### What is needed
Print all of the data exactly, but drop the pictures.

Information given: Begin

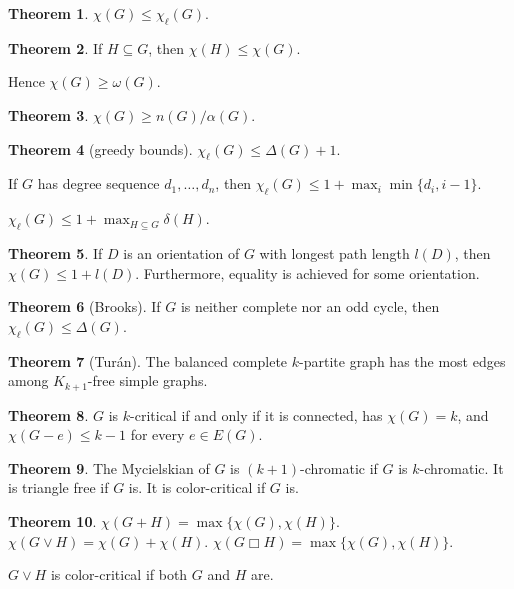 \documentclass{article}
\newcommand{\cp}{\mathbin\Box}
\theoremstyle{definition}
\newtheorem{theorem}{Theorem}
\begin{document}
\thispagestyle{empty}


\begin{theorem}
$\chi(G)\leq \chi_{\ell}(G)$.
\end{theorem}

\begin{theorem}
If $H\subseteq G$, then $\chi(H)\leq \chi(G)$.

Hence $\chi(G)\geq \omega(G)$.
\end{theorem}

\begin{theorem}
$\chi(G)\geq n(G)/\alpha(G)$.
\end{theorem}

\begin{theorem}[greedy bounds]
$\chi_{\ell}(G)\leq \Delta(G)+1$.

If $G$ has degree sequence $d_1, \dotsc, d_n$, then $\chi_{\ell}(G)\leq 1+\max_i \min\{d_i, i-1\}$.

$\chi_{\ell}(G)\leq 1+\max_{H\subseteq G} \delta(H)$.
\end{theorem}

\begin{theorem}
If $D$ is an orientation of $G$ with longest path length $l(D)$, then $\chi(G)\leq 1+l(D)$.  Furthermore, equality is achieved for some orientation.
\end{theorem}

\begin{theorem}[Brooks]
If $G$ is neither complete nor an odd cycle, then $\chi_{\ell}(G)\leq \Delta(G)$.
\end{theorem}

\begin{theorem}[Tur\'an]
The balanced complete $k$-partite graph has the most edges among $K_{k+1}$-free simple graphs.
\end{theorem}

\begin{theorem}
$G$ is $k$-critical if and only if it is connected, has $\chi(G)=k$, and $\chi(G-e)\leq k-1$ for every $e\in E(G)$.
\end{theorem}

\begin{theorem}
The Mycielskian of $G$ is $(k+1)$-chromatic if $G$ is $k$-chromatic.  It is triangle free if $G$ is.  It is color-critical if $G$ is.
\end{theorem}

\begin{theorem}
$\chi(G+H)=\max\{\chi(G),\chi(H)\}$.
$\chi(G\vee H)=\chi(G)+\chi(H)$.
$\chi(G\cp H)=\max\{\chi(G),\chi(H)\}$.

$G\vee H$ is color-critical if both $G$ and $H$ are.
\end{theorem}
\end{document}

Information given: End

### Solution to this problem
 \documentclass{article}
\newcommand{\cp}{\mathbin\Box}
\theoremstyle{definition}
\newtheorem{theorem}{Theorem}
\begin{document}
\thispagestyle{empty}


\begin{theorem}
$\chi(G)\leq \chi_{\ell}(G)$.
\end{theorem}

\begin{theorem}
If $H\subseteq G$, then $\chi(H)\leq \chi(G)$.

Hence $\chi(G)\geq \omega(G)$.
\end{theorem}

\begin{theorem}
$\chi(G)\geq n(G)/\alpha(G)$.
\end{theorem}

\begin{theorem}[greedy bounds]
$\chi_{\ell}(G)\leq \Delta(G)+1$.

If $G$ has degree sequence $d_1, \dotsc, d_n$, then $\chi_{\ell}(G)\leq 1+\max_i \min\{d_i, i-1\}$.

$\chi_{\ell}(G)\leq 1+\max_{H\subseteq G} \delta(H)$.
\end{theorem}

\begin{theorem}
If $D$ is an orientation of $G$ with longest path length $l(D)$, then $\chi(G)\leq 1+l(D)$.  Furthermore, equality is achieved for some orientation.
\end{theorem}

\begin{theorem}[Brooks]
If $G$ is neither complete nor an odd cycle, then $\chi_{\ell}(G)\leq \Delta(G)$.
\end{theorem}

\begin{theorem}[Tur\'an]
The balanced complete $k$-partite graph has the most edges among $K_{k+1}$-free simple graphs.
\end{theorem}

\begin{theorem}
$G$ is $k$-critical if and only if it is connected, has $\chi(G)=k$, and $\chi(G-e)\leq k-1$ for every $e\in E(G)$.
\end{theorem}

\begin{theorem}
The Mycielskian of $G$ is $(k+1)$-chromatic if $G$ is $k$-chromatic.  It is triangle free if $G$ is.  It is color-critical if $G$ is.
\end{theorem}

\begin{theorem}
$\chi(G+H)=\max\{\chi(G),\chi(H)\}$.
$\chi(G\vee H)=\chi(G)+\chi(H)$.
$\chi(G\cp H)=\max\{\chi(G),\chi(H)\}$.

$G\vee H$ is color-critical if both $G$ and $H$ are.
\end{theorem}
\end{document}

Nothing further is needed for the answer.